All of the data needs to be repeated exactly.

• • • •

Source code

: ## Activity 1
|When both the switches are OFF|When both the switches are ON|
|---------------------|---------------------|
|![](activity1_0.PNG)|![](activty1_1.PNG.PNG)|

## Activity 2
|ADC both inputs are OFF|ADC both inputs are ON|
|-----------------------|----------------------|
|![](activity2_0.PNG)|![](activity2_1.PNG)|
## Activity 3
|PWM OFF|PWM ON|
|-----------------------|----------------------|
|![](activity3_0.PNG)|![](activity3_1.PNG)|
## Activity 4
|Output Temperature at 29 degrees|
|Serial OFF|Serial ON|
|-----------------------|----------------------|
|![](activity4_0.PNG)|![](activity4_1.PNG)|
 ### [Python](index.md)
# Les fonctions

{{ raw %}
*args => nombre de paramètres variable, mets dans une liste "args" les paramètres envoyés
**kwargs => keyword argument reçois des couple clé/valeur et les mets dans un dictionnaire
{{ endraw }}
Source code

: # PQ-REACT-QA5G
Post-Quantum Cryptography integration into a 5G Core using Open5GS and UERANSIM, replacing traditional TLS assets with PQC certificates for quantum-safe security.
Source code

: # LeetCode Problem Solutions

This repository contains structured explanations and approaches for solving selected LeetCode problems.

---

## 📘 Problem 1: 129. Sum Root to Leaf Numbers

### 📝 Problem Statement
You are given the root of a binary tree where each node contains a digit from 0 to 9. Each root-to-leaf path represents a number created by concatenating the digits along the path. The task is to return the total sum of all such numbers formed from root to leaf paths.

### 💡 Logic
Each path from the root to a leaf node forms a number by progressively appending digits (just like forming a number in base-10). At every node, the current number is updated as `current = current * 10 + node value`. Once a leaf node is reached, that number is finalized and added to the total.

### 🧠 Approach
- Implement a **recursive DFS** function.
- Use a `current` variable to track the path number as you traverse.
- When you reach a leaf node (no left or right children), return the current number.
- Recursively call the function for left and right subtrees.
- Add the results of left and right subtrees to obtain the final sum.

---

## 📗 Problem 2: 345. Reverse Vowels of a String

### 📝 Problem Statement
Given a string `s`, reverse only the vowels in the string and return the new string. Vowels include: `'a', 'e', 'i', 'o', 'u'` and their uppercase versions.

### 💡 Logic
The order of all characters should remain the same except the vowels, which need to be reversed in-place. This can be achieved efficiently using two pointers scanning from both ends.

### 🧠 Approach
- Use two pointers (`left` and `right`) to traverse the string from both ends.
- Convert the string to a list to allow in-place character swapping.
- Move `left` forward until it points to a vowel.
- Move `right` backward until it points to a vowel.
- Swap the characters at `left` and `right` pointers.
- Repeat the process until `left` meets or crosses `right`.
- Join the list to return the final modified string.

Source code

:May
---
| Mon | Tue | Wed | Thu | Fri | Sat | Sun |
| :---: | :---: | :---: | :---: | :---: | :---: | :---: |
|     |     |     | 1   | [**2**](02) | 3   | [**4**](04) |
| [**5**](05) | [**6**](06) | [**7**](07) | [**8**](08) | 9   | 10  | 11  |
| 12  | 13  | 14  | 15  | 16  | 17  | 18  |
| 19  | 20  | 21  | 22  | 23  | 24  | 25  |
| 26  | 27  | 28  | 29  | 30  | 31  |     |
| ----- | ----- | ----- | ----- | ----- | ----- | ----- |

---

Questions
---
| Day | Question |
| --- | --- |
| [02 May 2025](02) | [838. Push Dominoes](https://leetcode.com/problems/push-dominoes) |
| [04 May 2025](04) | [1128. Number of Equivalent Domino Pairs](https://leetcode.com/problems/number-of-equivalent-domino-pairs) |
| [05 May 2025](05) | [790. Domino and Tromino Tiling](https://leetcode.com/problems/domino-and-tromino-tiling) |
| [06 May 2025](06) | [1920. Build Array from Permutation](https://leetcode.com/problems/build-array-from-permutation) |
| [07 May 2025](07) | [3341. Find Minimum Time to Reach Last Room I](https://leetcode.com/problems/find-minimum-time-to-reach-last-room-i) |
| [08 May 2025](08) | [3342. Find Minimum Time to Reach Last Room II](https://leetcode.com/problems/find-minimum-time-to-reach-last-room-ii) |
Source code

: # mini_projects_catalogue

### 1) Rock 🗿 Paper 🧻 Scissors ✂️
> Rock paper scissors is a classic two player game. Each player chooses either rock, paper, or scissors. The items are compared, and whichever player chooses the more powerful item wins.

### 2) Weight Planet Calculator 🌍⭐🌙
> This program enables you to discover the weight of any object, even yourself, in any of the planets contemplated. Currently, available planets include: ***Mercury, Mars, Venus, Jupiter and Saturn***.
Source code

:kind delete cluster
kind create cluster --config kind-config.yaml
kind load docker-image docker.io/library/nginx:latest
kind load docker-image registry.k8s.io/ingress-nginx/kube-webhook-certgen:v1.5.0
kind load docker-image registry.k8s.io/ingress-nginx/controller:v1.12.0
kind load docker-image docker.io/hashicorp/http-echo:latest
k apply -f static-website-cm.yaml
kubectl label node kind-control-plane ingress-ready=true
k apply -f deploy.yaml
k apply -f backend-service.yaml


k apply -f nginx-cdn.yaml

• • • •

PROBLEM SOLUTION »
Source code

: ## Activity 1
|When both the switches are OFF|When both the switches are ON|
|---------------------|---------------------|
|![](activity1_0.PNG)|![](activty1_1.PNG.PNG)|

## Activity 2
|ADC both inputs are OFF|ADC both inputs are ON|
|-----------------------|----------------------|
|![](activity2_0.PNG)|![](activity2_1.PNG)|
## Activity 3
|PWM OFF|PWM ON|
|-----------------------|----------------------|
|![](activity3_0.PNG)|![](activity3_1.PNG)|
## Activity 4
|Output Temperature at 29 degrees|
|Serial OFF|Serial ON|
|-----------------------|----------------------|
|![](activity4_0.PNG)|![](activity4_1.PNG)|
 ### [Python](index.md)
# Les fonctions

{{ raw %}
*args => nombre de paramètres variable, mets dans une liste "args" les paramètres envoyés
**kwargs => keyword argument reçois des couple clé/valeur et les mets dans un dictionnaire
{{ endraw }}
Source code

: # PQ-REACT-QA5G
Post-Quantum Cryptography integration into a 5G Core using Open5GS and UERANSIM, replacing traditional TLS assets with PQC certificates for quantum-safe security.
Source code

: # LeetCode Problem Solutions

This repository contains structured explanations and approaches for solving selected LeetCode problems.

---

## 📘 Problem 1: 129. Sum Root to Leaf Numbers

### 📝 Problem Statement
You are given the root of a binary tree where each node contains a digit from 0 to 9. Each root-to-leaf path represents a number created by concatenating the digits along the path. The task is to return the total sum of all such numbers formed from root to leaf paths.

### 💡 Logic
Each path from the root to a leaf node forms a number by progressively appending digits (just like forming a number in base-10). At every node, the current number is updated as `current = current * 10 + node value`. Once a leaf node is reached, that number is finalized and added to the total.

### 🧠 Approach
- Implement a **recursive DFS** function.
- Use a `current` variable to track the path number as you traverse.
- When you reach a leaf node (no left or right children), return the current number.
- Recursively call the function for left and right subtrees.
- Add the results of left and right subtrees to obtain the final sum.

---

## 📗 Problem 2: 345. Reverse Vowels of a String

### 📝 Problem Statement
Given a string `s`, reverse only the vowels in the string and return the new string. Vowels include: `'a', 'e', 'i', 'o', 'u'` and their uppercase versions.

### 💡 Logic
The order of all characters should remain the same except the vowels, which need to be reversed in-place. This can be achieved efficiently using two pointers scanning from both ends.

### 🧠 Approach
- Use two pointers (`left` and `right`) to traverse the string from both ends.
- Convert the string to a list to allow in-place character swapping.
- Move `left` forward until it points to a vowel.
- Move `right` backward until it points to a vowel.
- Swap the characters at `left` and `right` pointers.
- Repeat the process until `left` meets or crosses `right`.
- Join the list to return the final modified string.

Source code

:May
---
| Mon | Tue | Wed | Thu | Fri | Sat | Sun |
| :---: | :---: | :---: | :---: | :---: | :---: | :---: |
|     |     |     | 1   | [**2**](02) | 3   | [**4**](04) |
| [**5**](05) | [**6**](06) | [**7**](07) | [**8**](08) | 9   | 10  | 11  |
| 12  | 13  | 14  | 15  | 16  | 17  | 18  |
| 19  | 20  | 21  | 22  | 23  | 24  | 25  |
| 26  | 27  | 28  | 29  | 30  | 31  |     |
| ----- | ----- | ----- | ----- | ----- | ----- | ----- |

---

Questions
---
| Day | Question |
| --- | --- |
| [02 May 2025](02) | [838. Push Dominoes](https://leetcode.com/problems/push-dominoes) |
| [04 May 2025](04) | [1128. Number of Equivalent Domino Pairs](https://leetcode.com/problems/number-of-equivalent-domino-pairs) |
| [05 May 2025](05) | [790. Domino and Tromino Tiling](https://leetcode.com/problems/domino-and-tromino-tiling) |
| [06 May 2025](06) | [1920. Build Array from Permutation](https://leetcode.com/problems/build-array-from-permutation) |
| [07 May 2025](07) | [3341. Find Minimum Time to Reach Last Room I](https://leetcode.com/problems/find-minimum-time-to-reach-last-room-i) |
| [08 May 2025](08) | [3342. Find Minimum Time to Reach Last Room II](https://leetcode.com/problems/find-minimum-time-to-reach-last-room-ii) |
Source code

: # mini_projects_catalogue

### 1) Rock 🗿 Paper 🧻 Scissors ✂️
> Rock paper scissors is a classic two player game. Each player chooses either rock, paper, or scissors. The items are compared, and whichever player chooses the more powerful item wins.

### 2) Weight Planet Calculator 🌍⭐🌙
> This program enables you to discover the weight of any object, even yourself, in any of the planets contemplated. Currently, available planets include: ***Mercury, Mars, Venus, Jupiter and Saturn***.
Source code

:kind delete cluster
kind create cluster --config kind-config.yaml
kind load docker-image docker.io/library/nginx:latest
kind load docker-image registry.k8s.io/ingress-nginx/kube-webhook-certgen:v1.5.0
kind load docker-image registry.k8s.io/ingress-nginx/controller:v1.12.0
kind load docker-image docker.io/hashicorp/http-echo:latest
k apply -f static-website-cm.yaml
kubectl label node kind-control-plane ingress-ready=true
k apply -f deploy.yaml
k apply -f backend-service.yaml


k apply -f nginx-cdn.yaml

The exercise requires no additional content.